### WORK TO BE COMPLETED
An image-free reproduction of the data below is needed: print it exactly.

### EXERCISE MATERIALS
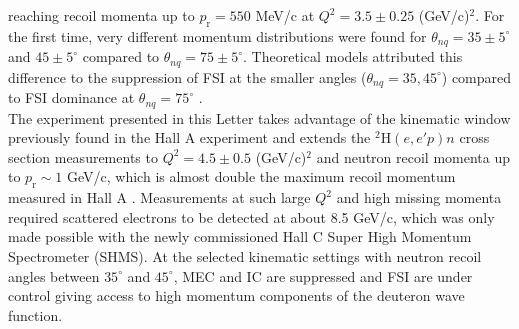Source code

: reaching recoil momenta up to $p_{\mathrm{r}}=550$ MeV/c at $Q^{2}=3.5\pm0.25$ (GeV/c)$^{2}$. For the first time, very different momentum distributions were found for $\theta_{nq}=35\pm5^{\circ}$
and $45\pm5^{\circ}$ compared to  $\theta_{nq}=75\pm5^{\circ}$. Theoretical models attributed this difference  to the suppression of FSI at the smaller angles ($\theta_{nq}=35, 45^{\circ}$) compared to FSI
dominance at $\theta_{nq}=75^{\circ}$ \cite{PhysRevLett.107.262501}. \\
\indent The experiment presented in this Letter takes advantage of the kinematic window previously found in the Hall A experiment \cite{PhysRevLett.107.262501} and extends the $^{2}\mathrm{H}(e,e'p)n$ cross section measurements
to $Q^{2}=4.5\pm0.5$ (GeV/c)$^{2}$ and neutron recoil momenta up to $p_{\mathrm{r}}\sim 1$ GeV/c, which is almost double the maximum recoil momentum measured in Hall A \cite{PhysRevLett.107.262501}.
Measurements at such large $Q^{2}$ and high missing momenta required scattered electrons to be detected at about 8.5 GeV/c, which was only made possible with the newly commissioned Hall C Super High Momentum Spectrometer (SHMS).
At the selected kinematic settings with neutron recoil angles between $35^{\circ}$ and $45^{\circ}$, MEC and IC are suppressed and FSI are under control giving access to high momentum components of the deuteron wave function.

### TASK SOLUTION
Source code

: reaching recoil momenta up to $p_{\mathrm{r}}=550$ MeV/c at $Q^{2}=3.5\pm0.25$ (GeV/c)$^{2}$. For the first time, very different momentum distributions were found for $\theta_{nq}=35\pm5^{\circ}$
and $45\pm5^{\circ}$ compared to  $\theta_{nq}=75\pm5^{\circ}$. Theoretical models attributed this difference  to the suppression of FSI at the smaller angles ($\theta_{nq}=35, 45^{\circ}$) compared to FSI
dominance at $\theta_{nq}=75^{\circ}$ \cite{PhysRevLett.107.262501}. \\
\indent The experiment presented in this Letter takes advantage of the kinematic window previously found in the Hall A experiment \cite{PhysRevLett.107.262501} and extends the $^{2}\mathrm{H}(e,e'p)n$ cross section measurements
to $Q^{2}=4.5\pm0.5$ (GeV/c)$^{2}$ and neutron recoil momenta up to $p_{\mathrm{r}}\sim 1$ GeV/c, which is almost double the maximum recoil momentum measured in Hall A \cite{PhysRevLett.107.262501}.
Measurements at such large $Q^{2}$ and high missing momenta required scattered electrons to be detected at about 8.5 GeV/c, which was only made possible with the newly commissioned Hall C Super High Momentum Spectrometer (SHMS).
At the selected kinematic settings with neutron recoil angles between $35^{\circ}$ and $45^{\circ}$, MEC and IC are suppressed and FSI are under control giving access to high momentum components of the deuteron wave function.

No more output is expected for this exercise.